Some info for future implementer

index information is builtin in the xz format
xz-utils code can be used as an example to get the index information

gregory38 · 2017-08-06T15:42:07Z

Future/new version of xz (5.3) add a new API to parse block information: lzma_file_info_decoder. This function decodes all headers data and creates a block list info structure (type lzma_index). Note, xz calls block index

Then you can create an iterator lzma_index_iter_init. (Note next element can be get with lzma_index_iter_next but I think it is useless).

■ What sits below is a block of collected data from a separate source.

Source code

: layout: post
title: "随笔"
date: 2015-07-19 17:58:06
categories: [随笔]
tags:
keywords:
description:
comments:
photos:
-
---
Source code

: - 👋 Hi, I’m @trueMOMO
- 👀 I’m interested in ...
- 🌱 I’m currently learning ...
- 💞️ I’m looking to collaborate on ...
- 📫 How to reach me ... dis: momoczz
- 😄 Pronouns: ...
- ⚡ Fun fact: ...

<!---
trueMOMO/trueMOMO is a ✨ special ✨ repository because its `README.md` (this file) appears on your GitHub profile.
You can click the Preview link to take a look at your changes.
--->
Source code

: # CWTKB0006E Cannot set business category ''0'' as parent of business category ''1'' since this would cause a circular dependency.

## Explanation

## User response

You can directly go to the good block with lzma_index_iter_locate which will return the iterator of the address you want to decode.

Summary:

lzma_file_info_decoder(&stream, &index, ...); : out index
lzma_index_iter_init(&iterator, index); out iterator
lzma_index_iter_locate(&iter, uncompressed_address): out correctly set iterator
Allow to use iter.block.compressed_file_offset, iter.block.uncompressed_file_offset and iter.block.uncompressed_size

API is not clear for me. There are lzma_block/lzma_index/lzma_iter objects. It seems that above iterator should be used to decode header block info.

while (!lzma_index_iter_next(&iter, LZMA_INDEX_ITER_BLOCK)) {
       lzma_block block;
      uint8_t header_size = fread of 1 bytes at iter.compressed_file_offset
      block.header_size = lzma_block_header_size_decode(header_size);
      // XXX need to block.version ! And likely block.check
      lzma_block_header_decode(&block, ..., compressed_buffer);
      all_info_struct.push(block);
   }

With block and file info, you can directly use lzma_block_buffer_decode

lzma_block_buffer_decode(lzma_block *block, const lzma_allocator *allocator,
		const uint8_t *in, size_t *in_pos, size_t in_size,
		uint8_t *out, size_t *out_pos, size_t out_size)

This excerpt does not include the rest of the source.